The relationships between entities such as contacts, accounts, quotes, and sales orders are complex and managed by Microsoft Dynamics CRM. When you delete records outside of Microsoft Dynamics CRM, you can potentially make your database unusable. If you delete account records without knowing the relationships between the accounts, contacts, opportunities, or other entities, you risk breaking the links between these entities making it impossible to access, for example, a contact record that was linked with an account record.

You can remove records from views using the Deactivation feature in Microsoft Dynamics CRM with the following entities:

  • Accounts
  • Contacts
  • Marketing lists
  • Leads
  • Products
  • Price lists
  • Sales literature

Important

Deleting records in the Microsoft Dynamics CRM user interface results in permanently removing the record from the database. When possible, use Deactivate to temporarily remove records from views.
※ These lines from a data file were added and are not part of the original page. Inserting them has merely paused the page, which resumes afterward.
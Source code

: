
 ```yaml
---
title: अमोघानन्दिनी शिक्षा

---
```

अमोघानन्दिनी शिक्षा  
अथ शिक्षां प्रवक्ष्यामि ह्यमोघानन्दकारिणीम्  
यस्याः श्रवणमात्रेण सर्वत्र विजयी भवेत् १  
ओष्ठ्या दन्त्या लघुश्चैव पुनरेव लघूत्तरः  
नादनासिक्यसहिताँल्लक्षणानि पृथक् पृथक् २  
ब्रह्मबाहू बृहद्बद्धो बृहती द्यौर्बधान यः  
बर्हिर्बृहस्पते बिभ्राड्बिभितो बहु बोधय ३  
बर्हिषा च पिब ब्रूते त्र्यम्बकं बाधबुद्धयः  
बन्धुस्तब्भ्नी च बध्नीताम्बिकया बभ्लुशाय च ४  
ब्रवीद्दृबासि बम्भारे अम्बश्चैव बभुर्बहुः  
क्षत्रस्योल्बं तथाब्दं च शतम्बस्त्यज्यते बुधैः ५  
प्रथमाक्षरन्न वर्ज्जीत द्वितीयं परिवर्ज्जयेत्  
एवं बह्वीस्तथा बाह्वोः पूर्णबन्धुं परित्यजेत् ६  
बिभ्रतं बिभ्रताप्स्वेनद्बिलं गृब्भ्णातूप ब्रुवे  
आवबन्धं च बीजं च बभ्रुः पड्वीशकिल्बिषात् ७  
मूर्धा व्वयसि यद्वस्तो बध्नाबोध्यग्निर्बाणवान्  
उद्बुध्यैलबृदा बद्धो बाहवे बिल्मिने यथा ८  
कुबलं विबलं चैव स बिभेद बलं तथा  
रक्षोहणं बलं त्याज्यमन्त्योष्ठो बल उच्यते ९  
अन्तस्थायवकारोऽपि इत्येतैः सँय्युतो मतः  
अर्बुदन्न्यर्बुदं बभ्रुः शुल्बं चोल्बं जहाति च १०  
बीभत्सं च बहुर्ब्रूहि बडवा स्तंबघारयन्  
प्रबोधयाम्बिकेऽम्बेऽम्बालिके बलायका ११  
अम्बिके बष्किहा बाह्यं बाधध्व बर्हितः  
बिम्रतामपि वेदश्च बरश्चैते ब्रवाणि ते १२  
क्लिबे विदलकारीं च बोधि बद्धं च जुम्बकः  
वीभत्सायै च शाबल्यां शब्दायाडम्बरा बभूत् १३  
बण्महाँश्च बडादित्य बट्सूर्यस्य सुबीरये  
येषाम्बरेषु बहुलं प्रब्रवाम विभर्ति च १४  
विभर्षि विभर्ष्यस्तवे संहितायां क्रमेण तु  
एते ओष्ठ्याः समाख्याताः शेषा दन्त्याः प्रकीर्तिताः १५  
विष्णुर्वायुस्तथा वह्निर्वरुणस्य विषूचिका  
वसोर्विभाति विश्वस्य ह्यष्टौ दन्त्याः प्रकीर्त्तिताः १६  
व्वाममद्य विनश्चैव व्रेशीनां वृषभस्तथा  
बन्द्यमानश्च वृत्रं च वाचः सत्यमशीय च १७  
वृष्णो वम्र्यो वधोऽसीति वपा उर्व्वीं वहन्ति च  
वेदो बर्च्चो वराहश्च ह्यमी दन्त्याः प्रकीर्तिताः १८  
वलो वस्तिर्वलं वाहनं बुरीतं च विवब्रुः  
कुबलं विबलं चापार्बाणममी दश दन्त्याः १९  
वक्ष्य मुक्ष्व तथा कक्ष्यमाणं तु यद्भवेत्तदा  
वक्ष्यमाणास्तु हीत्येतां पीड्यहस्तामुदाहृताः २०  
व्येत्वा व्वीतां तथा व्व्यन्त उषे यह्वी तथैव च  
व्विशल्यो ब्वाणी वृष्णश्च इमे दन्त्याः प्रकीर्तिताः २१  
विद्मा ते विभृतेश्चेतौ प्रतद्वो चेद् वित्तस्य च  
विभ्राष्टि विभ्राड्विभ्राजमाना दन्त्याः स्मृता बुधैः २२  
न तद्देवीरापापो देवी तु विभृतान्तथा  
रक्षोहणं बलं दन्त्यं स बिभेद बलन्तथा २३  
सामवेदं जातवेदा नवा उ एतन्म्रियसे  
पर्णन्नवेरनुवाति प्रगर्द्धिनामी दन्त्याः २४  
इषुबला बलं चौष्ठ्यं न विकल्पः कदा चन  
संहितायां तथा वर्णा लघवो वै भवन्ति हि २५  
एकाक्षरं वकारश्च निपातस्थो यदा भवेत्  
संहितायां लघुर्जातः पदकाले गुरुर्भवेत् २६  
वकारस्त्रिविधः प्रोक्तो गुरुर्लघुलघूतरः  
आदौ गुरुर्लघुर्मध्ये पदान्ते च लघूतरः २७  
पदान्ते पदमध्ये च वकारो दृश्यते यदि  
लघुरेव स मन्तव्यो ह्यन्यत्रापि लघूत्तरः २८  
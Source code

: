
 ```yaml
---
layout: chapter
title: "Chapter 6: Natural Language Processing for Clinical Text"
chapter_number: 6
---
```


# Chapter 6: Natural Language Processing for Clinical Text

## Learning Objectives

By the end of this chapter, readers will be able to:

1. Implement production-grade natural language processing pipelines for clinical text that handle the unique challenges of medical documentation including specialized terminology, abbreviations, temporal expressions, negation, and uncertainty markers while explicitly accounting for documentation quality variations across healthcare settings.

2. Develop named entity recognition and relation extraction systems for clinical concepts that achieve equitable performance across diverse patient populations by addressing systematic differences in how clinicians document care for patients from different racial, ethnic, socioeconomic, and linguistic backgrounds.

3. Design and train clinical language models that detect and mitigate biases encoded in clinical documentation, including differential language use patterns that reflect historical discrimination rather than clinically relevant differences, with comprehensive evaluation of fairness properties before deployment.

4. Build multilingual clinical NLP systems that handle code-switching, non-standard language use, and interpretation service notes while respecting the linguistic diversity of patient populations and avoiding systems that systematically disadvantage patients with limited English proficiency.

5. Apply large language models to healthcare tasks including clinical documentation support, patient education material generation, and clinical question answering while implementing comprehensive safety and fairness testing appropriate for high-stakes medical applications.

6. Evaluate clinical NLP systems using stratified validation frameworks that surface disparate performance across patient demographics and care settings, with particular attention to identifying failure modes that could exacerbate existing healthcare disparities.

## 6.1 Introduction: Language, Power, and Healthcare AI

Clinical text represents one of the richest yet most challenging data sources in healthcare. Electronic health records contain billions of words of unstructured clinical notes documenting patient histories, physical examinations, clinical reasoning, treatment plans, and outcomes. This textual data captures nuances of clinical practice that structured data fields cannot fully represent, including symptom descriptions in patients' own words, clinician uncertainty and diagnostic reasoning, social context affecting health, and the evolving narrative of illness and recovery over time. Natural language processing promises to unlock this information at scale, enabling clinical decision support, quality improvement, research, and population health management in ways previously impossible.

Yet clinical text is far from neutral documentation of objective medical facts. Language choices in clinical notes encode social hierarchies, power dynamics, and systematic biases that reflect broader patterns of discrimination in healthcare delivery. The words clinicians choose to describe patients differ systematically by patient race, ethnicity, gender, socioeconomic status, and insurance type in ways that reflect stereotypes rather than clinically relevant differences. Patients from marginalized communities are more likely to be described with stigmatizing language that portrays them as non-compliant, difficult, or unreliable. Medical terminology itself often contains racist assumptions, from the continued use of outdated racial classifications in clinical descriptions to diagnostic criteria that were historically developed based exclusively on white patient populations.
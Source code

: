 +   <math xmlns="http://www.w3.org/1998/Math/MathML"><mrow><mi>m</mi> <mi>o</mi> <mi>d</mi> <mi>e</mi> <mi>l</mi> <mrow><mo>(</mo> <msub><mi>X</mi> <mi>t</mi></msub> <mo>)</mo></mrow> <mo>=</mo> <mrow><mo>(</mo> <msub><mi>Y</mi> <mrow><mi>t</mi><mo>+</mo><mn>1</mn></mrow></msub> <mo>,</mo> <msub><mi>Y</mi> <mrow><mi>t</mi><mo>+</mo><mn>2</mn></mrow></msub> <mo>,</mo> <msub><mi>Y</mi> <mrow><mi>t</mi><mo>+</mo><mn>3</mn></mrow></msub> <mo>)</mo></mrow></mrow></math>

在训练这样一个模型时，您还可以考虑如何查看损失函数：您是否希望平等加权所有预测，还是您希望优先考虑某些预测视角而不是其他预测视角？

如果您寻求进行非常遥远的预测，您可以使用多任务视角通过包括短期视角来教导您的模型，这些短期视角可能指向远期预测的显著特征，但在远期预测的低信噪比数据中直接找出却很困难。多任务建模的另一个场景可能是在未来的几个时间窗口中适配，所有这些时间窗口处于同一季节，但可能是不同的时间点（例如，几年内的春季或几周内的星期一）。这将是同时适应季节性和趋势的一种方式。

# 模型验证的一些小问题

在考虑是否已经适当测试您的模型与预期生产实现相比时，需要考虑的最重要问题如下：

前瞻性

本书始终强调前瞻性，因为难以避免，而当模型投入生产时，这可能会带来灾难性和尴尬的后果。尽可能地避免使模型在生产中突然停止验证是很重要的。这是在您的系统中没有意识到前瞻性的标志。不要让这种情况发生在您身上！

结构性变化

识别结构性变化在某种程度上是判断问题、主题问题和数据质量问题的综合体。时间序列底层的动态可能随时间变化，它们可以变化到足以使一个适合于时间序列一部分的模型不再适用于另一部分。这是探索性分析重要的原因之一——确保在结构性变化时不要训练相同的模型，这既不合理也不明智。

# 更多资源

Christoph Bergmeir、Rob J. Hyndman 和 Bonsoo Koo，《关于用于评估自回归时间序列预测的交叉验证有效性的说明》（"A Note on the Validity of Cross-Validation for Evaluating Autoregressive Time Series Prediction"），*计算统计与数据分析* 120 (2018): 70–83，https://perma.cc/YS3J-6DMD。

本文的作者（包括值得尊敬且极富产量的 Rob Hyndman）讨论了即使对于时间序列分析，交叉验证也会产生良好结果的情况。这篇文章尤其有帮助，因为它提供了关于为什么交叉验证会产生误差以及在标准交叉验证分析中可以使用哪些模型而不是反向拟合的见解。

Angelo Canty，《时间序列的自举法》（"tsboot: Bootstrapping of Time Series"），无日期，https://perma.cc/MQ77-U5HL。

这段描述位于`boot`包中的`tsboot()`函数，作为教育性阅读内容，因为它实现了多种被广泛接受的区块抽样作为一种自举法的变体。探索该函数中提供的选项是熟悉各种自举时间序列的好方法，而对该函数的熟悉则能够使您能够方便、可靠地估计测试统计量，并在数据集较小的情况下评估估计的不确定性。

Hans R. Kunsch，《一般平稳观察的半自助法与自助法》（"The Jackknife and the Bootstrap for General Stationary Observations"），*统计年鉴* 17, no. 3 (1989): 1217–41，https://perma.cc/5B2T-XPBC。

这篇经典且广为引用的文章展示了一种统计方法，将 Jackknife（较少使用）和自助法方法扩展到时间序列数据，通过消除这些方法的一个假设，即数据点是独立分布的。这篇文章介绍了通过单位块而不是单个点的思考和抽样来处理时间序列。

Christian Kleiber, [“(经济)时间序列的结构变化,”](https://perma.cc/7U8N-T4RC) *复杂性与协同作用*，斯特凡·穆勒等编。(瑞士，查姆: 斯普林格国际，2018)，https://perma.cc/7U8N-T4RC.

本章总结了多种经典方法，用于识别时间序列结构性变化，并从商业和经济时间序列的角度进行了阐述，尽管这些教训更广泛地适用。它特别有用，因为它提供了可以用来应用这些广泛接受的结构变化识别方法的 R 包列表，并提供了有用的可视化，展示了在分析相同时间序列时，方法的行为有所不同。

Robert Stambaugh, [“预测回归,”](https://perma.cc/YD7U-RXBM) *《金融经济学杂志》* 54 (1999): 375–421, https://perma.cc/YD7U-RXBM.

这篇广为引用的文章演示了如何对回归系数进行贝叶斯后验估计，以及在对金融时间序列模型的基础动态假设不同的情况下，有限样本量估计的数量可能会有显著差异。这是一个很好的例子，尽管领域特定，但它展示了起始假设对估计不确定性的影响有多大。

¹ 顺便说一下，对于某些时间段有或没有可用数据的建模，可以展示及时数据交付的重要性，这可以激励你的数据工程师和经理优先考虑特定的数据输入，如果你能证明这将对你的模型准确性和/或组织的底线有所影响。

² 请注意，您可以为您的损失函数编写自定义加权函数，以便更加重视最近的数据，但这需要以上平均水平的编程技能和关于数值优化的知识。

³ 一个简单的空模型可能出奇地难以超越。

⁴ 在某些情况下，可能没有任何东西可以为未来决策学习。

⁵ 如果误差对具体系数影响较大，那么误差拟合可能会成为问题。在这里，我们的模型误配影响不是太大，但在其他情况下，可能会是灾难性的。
You should make sure all your custom code and reports are State aware to take advantage of the presence of deactivated records that are not in queries.

Another issue with archiving involves reintroducing archived records into your production Microsoft Dynamics CRM database. Importing the archived records into the database does not return the records to the same state that the records were in before archiving the records. You could introduce changes into your Microsoft Dynamics CRM database that cause problems for your Microsoft Dynamics CRM users.

Considerations before implementing an archiving solution

Because Microsoft Dynamics CRM can scale to meet the demands of a very large call center with thousands of concurrent users, your performance issues still need a resolution. Before developing a solution, you need to find the cause of the performance problems:

  • Does your overall hardware topology meet the needs of your concurrent users?
  • Have you configured performance counters, alerts, or established a baseline for unacceptable performance?
  • Have you optimized and tuned your system or database?
  • Do your Microsoft Dynamics CRM users add attachments to records in the database?
  • Are you fielding requests from users to archive the CRM data because they are getting too many records or because their queries are taking too long to return results?
  • Do you have more than 10 million records in your Microsoft Dynamics CRM database or a total database over 100 gigabytes?
  • Does your organization have a data archiving requirement?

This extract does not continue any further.